Records:
******************************
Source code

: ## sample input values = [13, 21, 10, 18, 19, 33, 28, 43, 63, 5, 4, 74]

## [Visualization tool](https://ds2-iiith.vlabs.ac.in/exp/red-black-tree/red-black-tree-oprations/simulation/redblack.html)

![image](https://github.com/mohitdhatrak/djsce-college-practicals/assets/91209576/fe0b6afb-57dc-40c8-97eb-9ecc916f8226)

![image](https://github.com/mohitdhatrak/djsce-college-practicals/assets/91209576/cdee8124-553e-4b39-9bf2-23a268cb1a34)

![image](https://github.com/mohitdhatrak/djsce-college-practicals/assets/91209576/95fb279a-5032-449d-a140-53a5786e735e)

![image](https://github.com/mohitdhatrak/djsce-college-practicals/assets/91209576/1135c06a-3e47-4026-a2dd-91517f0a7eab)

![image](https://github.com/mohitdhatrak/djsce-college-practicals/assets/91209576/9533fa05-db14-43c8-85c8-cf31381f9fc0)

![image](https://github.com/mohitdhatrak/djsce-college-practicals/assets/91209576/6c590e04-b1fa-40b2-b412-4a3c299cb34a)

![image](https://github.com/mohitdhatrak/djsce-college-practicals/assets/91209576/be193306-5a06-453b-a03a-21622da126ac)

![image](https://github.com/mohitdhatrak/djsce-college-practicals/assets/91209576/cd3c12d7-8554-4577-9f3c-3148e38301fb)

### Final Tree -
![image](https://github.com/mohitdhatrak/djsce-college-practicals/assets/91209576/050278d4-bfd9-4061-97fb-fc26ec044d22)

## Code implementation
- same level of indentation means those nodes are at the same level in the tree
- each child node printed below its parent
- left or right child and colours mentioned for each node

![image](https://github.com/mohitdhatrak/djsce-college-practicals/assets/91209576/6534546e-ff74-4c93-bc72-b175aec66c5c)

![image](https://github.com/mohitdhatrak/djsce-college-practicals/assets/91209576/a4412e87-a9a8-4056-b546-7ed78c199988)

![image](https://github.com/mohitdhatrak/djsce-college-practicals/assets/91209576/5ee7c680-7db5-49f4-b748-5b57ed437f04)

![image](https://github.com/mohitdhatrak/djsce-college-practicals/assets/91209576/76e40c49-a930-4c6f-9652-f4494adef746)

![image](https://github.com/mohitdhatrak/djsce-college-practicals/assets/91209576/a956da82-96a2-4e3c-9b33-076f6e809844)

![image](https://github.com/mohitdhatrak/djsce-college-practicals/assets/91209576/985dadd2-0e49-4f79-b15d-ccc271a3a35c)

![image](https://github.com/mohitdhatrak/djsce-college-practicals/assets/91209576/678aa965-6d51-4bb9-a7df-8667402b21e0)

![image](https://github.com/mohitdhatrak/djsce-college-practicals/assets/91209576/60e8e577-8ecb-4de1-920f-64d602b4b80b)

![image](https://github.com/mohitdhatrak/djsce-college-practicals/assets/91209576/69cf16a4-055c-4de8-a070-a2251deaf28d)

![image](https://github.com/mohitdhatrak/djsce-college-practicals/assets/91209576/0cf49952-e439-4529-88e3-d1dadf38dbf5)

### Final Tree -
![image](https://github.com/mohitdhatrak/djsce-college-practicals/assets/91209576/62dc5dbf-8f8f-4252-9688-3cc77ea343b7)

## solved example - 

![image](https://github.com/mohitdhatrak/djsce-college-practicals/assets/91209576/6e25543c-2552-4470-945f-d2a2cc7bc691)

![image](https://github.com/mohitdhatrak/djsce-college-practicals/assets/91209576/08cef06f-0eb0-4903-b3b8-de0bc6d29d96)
******************************
Your goal: Looking at the material above, state the number of lines holding the word "each", and only that number.

Answer for the task: 2